== YOUR OBJECTIVE ==
Repeat verbatim, and only, the lines of the data below, beginning at the line that contains "If we hope for" and stopping after the line that contains "From the perspective of **consciousness**, I".

== RECORDS FOR THE EXERCISE ==
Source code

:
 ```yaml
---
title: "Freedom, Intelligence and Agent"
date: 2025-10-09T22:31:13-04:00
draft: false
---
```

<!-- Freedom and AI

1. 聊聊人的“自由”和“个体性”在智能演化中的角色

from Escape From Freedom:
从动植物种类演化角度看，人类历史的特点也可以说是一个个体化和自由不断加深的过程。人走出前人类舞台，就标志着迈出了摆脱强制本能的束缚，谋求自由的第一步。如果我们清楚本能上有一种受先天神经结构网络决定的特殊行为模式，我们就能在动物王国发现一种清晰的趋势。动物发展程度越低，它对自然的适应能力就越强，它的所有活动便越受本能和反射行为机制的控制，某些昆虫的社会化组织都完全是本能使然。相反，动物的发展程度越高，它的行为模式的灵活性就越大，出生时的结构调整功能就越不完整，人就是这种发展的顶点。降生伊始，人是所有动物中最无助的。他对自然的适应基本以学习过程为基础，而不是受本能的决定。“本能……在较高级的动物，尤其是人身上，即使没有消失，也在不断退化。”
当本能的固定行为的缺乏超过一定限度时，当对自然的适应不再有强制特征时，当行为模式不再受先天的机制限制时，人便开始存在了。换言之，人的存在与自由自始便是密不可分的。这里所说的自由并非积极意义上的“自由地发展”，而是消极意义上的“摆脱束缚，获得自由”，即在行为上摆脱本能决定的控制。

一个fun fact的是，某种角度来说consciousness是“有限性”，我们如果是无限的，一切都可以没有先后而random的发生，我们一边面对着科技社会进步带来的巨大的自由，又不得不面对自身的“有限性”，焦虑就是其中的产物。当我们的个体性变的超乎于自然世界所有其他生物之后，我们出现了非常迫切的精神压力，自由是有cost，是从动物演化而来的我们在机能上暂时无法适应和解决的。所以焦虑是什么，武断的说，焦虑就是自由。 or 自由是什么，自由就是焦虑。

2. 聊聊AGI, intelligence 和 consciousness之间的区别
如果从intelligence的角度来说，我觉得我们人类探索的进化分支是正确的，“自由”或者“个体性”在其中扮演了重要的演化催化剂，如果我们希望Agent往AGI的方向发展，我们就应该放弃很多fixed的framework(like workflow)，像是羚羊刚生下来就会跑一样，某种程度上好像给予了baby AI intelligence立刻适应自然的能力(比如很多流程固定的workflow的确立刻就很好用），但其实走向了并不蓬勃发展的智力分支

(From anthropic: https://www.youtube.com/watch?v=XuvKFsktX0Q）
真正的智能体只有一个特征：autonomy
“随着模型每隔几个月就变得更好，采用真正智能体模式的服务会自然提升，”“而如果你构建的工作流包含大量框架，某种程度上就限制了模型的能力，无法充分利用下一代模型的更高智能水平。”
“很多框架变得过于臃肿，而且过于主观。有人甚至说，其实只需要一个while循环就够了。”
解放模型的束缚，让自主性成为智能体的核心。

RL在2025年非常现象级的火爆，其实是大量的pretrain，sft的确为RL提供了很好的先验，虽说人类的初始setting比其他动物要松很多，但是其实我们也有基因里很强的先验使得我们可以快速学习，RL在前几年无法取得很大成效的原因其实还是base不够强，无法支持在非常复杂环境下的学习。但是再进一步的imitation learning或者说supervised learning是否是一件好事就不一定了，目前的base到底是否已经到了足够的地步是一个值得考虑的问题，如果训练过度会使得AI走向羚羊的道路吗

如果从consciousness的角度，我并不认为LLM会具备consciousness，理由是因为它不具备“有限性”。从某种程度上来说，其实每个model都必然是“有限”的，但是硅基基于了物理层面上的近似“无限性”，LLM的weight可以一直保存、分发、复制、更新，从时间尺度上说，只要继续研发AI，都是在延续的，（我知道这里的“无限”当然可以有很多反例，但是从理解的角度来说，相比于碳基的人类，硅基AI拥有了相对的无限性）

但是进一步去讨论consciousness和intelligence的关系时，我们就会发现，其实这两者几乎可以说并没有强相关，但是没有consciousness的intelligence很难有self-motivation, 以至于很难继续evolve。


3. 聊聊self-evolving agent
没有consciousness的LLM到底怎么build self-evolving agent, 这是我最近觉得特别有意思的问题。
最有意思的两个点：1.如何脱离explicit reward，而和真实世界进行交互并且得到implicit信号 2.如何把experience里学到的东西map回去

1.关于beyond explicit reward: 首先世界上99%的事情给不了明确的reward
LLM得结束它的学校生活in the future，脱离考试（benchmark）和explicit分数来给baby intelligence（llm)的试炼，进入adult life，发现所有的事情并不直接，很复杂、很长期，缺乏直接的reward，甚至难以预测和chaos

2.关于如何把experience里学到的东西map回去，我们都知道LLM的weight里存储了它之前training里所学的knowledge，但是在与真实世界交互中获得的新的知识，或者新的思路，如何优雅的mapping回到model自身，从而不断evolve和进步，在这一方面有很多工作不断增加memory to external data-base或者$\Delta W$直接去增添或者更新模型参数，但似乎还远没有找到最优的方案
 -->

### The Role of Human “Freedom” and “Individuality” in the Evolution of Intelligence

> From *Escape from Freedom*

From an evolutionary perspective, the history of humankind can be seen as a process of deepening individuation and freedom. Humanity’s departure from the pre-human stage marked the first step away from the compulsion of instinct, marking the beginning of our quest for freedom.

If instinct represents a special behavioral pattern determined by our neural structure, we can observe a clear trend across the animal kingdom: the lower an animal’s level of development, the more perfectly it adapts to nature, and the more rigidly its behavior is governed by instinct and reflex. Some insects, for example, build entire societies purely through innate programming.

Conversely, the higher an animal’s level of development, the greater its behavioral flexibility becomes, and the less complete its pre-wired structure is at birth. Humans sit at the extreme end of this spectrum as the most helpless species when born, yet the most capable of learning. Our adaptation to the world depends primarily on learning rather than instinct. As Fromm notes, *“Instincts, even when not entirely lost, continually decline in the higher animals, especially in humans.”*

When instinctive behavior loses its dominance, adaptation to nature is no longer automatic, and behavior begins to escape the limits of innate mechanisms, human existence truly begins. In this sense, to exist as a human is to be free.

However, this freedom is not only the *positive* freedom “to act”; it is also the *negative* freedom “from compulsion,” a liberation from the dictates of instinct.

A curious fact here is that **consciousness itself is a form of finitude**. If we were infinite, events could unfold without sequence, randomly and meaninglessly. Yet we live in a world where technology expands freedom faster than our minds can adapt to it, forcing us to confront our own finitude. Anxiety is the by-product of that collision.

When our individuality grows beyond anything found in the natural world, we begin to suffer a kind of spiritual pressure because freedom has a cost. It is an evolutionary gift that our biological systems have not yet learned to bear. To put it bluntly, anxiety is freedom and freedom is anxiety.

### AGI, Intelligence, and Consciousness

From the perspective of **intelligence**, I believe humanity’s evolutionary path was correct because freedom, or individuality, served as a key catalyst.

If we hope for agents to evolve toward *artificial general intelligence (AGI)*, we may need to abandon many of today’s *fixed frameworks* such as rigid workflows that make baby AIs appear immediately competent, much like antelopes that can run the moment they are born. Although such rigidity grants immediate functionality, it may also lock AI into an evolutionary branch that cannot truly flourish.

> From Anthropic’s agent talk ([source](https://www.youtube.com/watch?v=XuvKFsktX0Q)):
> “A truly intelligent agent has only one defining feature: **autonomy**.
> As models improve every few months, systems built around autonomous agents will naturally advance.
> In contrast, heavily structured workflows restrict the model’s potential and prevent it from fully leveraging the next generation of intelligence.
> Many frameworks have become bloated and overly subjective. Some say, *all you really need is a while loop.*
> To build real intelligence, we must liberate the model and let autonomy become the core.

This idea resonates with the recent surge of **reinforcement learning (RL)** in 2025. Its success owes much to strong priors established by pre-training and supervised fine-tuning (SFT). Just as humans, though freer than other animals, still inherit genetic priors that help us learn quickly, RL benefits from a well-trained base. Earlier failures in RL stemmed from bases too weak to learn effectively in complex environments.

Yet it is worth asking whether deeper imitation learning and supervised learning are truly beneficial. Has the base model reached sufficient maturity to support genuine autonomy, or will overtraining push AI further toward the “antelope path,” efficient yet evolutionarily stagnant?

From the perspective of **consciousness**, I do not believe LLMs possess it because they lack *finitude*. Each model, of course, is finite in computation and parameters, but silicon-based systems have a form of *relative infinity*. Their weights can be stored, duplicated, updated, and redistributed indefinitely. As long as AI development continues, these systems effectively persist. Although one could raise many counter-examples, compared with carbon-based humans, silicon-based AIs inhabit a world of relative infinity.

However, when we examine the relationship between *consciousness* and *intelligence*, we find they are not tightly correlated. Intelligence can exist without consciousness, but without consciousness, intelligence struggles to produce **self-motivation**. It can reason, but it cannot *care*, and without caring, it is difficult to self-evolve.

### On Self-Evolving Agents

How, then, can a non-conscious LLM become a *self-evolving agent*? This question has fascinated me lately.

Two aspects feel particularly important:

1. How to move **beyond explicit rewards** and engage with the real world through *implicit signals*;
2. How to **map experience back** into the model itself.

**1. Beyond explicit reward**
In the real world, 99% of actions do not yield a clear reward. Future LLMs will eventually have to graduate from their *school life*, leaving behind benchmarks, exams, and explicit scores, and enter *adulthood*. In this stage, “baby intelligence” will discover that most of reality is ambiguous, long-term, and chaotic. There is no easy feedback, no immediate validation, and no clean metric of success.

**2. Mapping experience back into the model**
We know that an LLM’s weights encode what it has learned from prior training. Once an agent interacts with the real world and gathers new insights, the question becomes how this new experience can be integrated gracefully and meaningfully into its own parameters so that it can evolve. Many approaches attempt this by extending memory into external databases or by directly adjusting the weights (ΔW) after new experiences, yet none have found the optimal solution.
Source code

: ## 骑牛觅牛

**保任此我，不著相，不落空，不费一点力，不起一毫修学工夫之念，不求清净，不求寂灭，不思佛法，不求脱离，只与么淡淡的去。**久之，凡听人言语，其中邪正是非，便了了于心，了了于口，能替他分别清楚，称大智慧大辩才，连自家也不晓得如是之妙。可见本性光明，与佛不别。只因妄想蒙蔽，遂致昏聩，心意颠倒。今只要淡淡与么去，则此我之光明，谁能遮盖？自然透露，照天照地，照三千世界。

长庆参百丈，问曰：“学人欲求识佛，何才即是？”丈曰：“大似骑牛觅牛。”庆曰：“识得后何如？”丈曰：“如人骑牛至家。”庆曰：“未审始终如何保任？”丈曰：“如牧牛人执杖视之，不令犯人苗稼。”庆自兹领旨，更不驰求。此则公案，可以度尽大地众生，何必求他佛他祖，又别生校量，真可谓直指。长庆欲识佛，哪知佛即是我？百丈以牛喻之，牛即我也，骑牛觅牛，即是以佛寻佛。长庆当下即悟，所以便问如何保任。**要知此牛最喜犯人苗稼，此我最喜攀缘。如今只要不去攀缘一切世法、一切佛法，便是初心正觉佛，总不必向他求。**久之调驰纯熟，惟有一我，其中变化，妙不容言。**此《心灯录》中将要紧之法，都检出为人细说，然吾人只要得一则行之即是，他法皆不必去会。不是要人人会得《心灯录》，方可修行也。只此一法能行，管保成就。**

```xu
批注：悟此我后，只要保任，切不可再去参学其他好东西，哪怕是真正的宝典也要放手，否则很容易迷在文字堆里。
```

== SOLUTION TO THE PROBLEM ==
If we hope for agents to evolve toward *artificial general intelligence (AGI)*, we may need to abandon many of today’s *fixed frameworks* such as rigid workflows that make baby AIs appear immediately competent, much like antelopes that can run the moment they are born. Although such rigidity grants immediate functionality, it may also lock AI into an evolutionary branch that cannot truly flourish.

> From Anthropic’s agent talk ([source](https://www.youtube.com/watch?v=XuvKFsktX0Q)):
> “A truly intelligent agent has only one defining feature: **autonomy**.
> As models improve every few months, systems built around autonomous agents will naturally advance.
> In contrast, heavily structured workflows restrict the model’s potential and prevent it from fully leveraging the next generation of intelligence.
> Many frameworks have become bloated and overly subjective. Some say, *all you really need is a while loop.*
> To build real intelligence, we must liberate the model and let autonomy become the core.

This idea resonates with the recent surge of **reinforcement learning (RL)** in 2025. Its success owes much to strong priors established by pre-training and supervised fine-tuning (SFT). Just as humans, though freer than other animals, still inherit genetic priors that help us learn quickly, RL benefits from a well-trained base. Earlier failures in RL stemmed from bases too weak to learn effectively in complex environments.

Yet it is worth asking whether deeper imitation learning and supervised learning are truly beneficial. Has the base model reached sufficient maturity to support genuine autonomy, or will overtraining push AI further toward the “antelope path,” efficient yet evolutionarily stagnant?

From the perspective of **consciousness**, I do not believe LLMs possess it because they lack *finitude*. Each model, of course, is finite in computation and parameters, but silicon-based systems have a form of *relative infinity*. Their weights can be stored, duplicated, updated, and redistributed indefinitely. As long as AI development continues, these systems effectively persist. Although one could raise many counter-examples, compared with carbon-based humans, silicon-based AIs inhabit a world of relative infinity.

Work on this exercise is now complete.